It’s a little after 6 a.m. on a Tuesday, and Teresa Flax of Evansville is making breakfast for her family.
She’s got sausage and eggs cooking, bread toasting, and fruit, all being assembled for her two sons and her nephew, of whom she has guardianship.
With two teens and a 9-year-old in the small townhouse, they need to be strategic about who gets to use the bathroom in the morning.
“We might be staggering by the hour, so they get up first, get ready, get out the bathroom so we can get in there,” Flax said. “Then it's our turn, because we leave out the door at the same time.”
Flax is not only celebrating her 44th birthday, but also achievements like repairing her credit, getting her degree and continuing her education, holding down a job and getting her license back — a new reality made possible with public wraparound services.
She is living in income-based housing through the Evansville Housing Authority (EHA) which has provided stability. But during the pandemic, she was at risk of being homeless — at risk of joining the 500 or so individuals who are unhoused in the Evansville area at any given time.
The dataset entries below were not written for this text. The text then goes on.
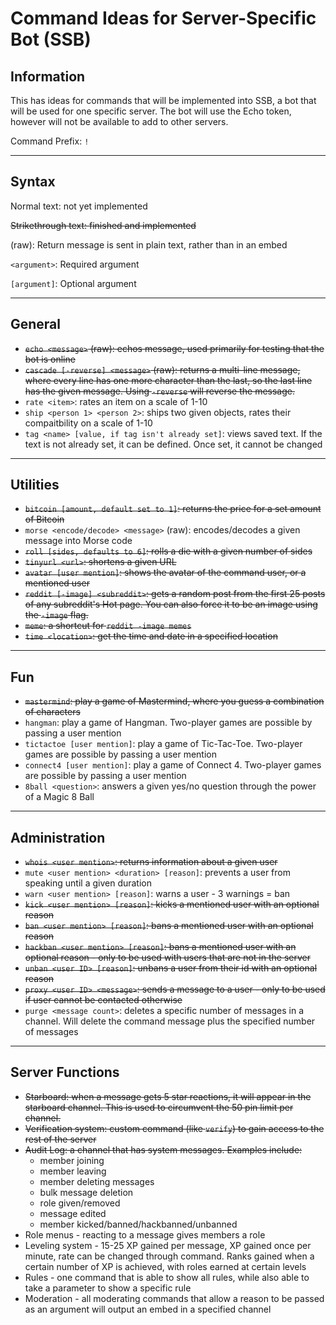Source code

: # Command Ideas for Server-Specific Bot (SSB)

## Information

This has ideas for commands that will be implemented into SSB, a bot that will be used for one specific server. The bot will use the Echo token, however will not be available to add to other servers.

Command Prefix: `!`

---

## Syntax

Normal text: not yet implemented

~~Strikethrough text: finished and implemented~~

(raw): Return message is sent in plain text, rather than in an embed

`<argument>`: Required argument

`[argument]`: Optional argument

---

## General

- ~~`echo <message>` (raw): echos message, used primarily for testing that the bot is online~~
- ~~`cascade [-reverse] <message>` (raw): returns a multi-line message, where every line has one more character than the last, so the last line has the given message. Using `-reverse` will reverse the message.~~
- `rate <item>`: rates an item on a scale of 1-10
- `ship <person 1> <person 2>`: ships two given objects, rates their compaitbility on a scale of 1-10
- `tag <name> [value, if tag isn't already set]`: views saved text. If the text is not already set, it can be defined. Once set, it cannot be changed

---

## Utilities

- ~~`bitcoin [amount, default set to 1]`: returns the price for a set amount of Bitcoin~~
- `morse <encode/decode> <message>` (raw): encodes/decodes a given message into Morse code
- ~~`roll [sides, defaults to 6]`: rolls a die with a given number of sides~~
- ~~`tinyurl <url>`: shortens a given URL~~
- ~~`avatar [user mention]`: shows the avatar of the command user, or a mentioned user~~
- ~~`reddit [-image] <subreddit>`: gets a random post from the first 25 posts of any subreddit's Hot page. You can also force it to be an image using the `-image` flag.~~
- ~~`meme`: a shortcut for `reddit -image memes`~~
- ~~`time <location>`: get the time and date in a specified location~~

---

## Fun

- ~~`mastermind`: play a game of Mastermind, where you guess a combination of characters~~
- `hangman`: play a game of Hangman. Two-player games are possible by passing a user mention
- `tictactoe [user mention]`: play a game of Tic-Tac-Toe. Two-player games are possible by passing a user mention
- `connect4 [user mention]`: play a game of Connect 4. Two-player games are possible by passing a user mention
- `8ball <question>`: answers a given yes/no question through the power of a Magic 8 Ball

---

## Administration

- ~~`whois <user mention>`: returns information about a given user~~
- `mute <user mention> <duration> [reason]`: prevents a user from speaking until a given duration
- `warn <user mention> [reason]`: warns a user - 3 warnings = ban
- ~~`kick <user mention> [reason]`: kicks a mentioned user with an optional reason~~
- ~~`ban <user mention> [reason]`: bans a mentioned user with an optional reason~~
- ~~`hackban <user mention> [reason]`: bans a mentioned user with an optional reason - only to be used with users that are not in the server~~
- ~~`unban <user ID> [reason]`: unbans a user from their id with an optional reason~~
- ~~`proxy <user ID> <message>`: sends a message to a user - only to be used if user cannot be contacted otherwise~~
- `purge <message count>`: deletes a specific number of messages in a channel. Will delete the command message plus the specified number of messages

---

## Server Functions

- ~~Starboard: when a message gets 5 star reactions, it will appear in the starboard channel. This is used to circumvent the 50 pin limit per channel.~~
- ~~Verification system: custom command (like `verify`) to gain access to the rest of the server~~
- ~~Audit Log: a channel that has system messages. Examples include:~~
  - member joining
  - member leaving
  - member deleting messages
  - bulk message deletion
  - role given/removed
  - message edited
  - member kicked/banned/hackbanned/unbanned
- Role menus - reacting to a message gives members a role
- Leveling system - 15-25 XP gained per message, XP gained once per minute, rate can be changed through command. Ranks gained when a certain number of XP is achieved, with roles earned at certain levels
- Rules - one command that is able to show all rules, while also able to take a parameter to show a specific rule
- Moderation - all moderating commands that allow a reason to be passed as an argument will output an embed in a specified channel
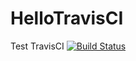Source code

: # HelloTravisCI
Test TravisCI
[![Build Status](https://travis-ci.org/EndlessCharacterCreation/HelloTravisCI.svg?branch=master)](https://travis-ci.org/EndlessCharacterCreation/HelloTravisCI)
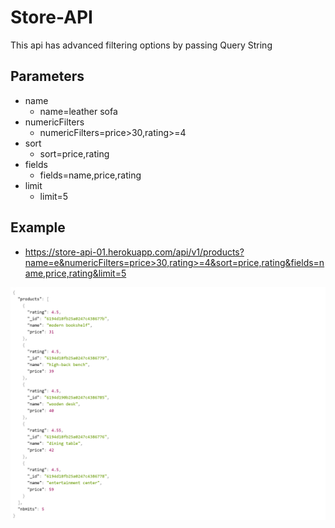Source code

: # Store-API
This api has advanced filtering options by passing Query String

## Parameters
- name 
  - name=leather sofa
- numericFilters
  - numericFilters=price>30,rating>=4
- sort
  - sort=price,rating
- fields
  - fields=name,price,rating
- limit
  - limit=5
 
 ## Example
 - https://store-api-01.herokuapp.com/api/v1/products?name=e&numericFilters=price>30,rating>=4&sort=price,rating&fields=name,price,rating&limit=5
 
 ![result](./assets/img/result.png)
“I was in between living with my niece and finding my own place,” she said. She also had her sons De’len, who was 4 at the time, and Joseph Brown Jr., who was about 12. “They've been on this journey, the full ride.”
She was in the midst of trying to get off someone else's couch and get her own. “So in 2020 that's when the shift started for me,” she said.
That "shift" was through EHA programs. Flax was waitlisted a year, but the EHA provided income-based housing, and an application to the Indiana Family Self Sufficiency Program (FSS).
EHA president and CEO Rick Moore said the FSS is a five-year contract that a family signs with the EHA.
“Over the five years a family sets goals, if it is literacy, if it is a high school equivalency, whatever it is, they set these goals over a five year period with the idea that at the end of the five year period they will become self-sufficient,” Moore said. “So there's a lot of financial advisement, cleaning up past debt and those kinds of things.”
Flax’ goals were rebuilding her credit, getting her driver’s license back, returning to school and graduate, starting her own business and becoming a first-time homebuyer.
Moore said the apartment itself isn’t always the total answer. “Some families need some wraparound services,” he said.
Flax said food and housing, financial literacy, and applicable caseworkers were all provided as part of the program. Maybe most importantly, they got her set up at Ivy Tech Community College.
“I became the first of my eight siblings to walk across the stage in 2025 at Ivy Tech Community College, so that just changed everything for me,” she said. “So education is key, and I just try to instill that in my kids as well. So we need it. We need it.”
She’s pursuing another degree — her semester started that same morning with a Microsoft technical course.
At Ivy Tech, she won the 2024 entrepreneurship pitch contest for a traveling coat closet for the homeless. The only goal she hasn’t hit is buying her own home.
But the program has help for that too. Moore said rent paid over a certain amount is put into an escrow account.
“As you're paying and working through the project, we escrow all of that money, and at the end of your when you graduate, you receive that money back in cash, a check. And you can use that for home ownership opportunities. You can buy cars. It's money that you've earned through the program.”
Flax is going to use her escrow to buy a new home. While her five years have ended, she still receives counseling support for two years after.
“I took a leap of faith, and here I am, five years later, accomplishing a lot of things that I never thought I'd be able to accomplish. So it feels great.”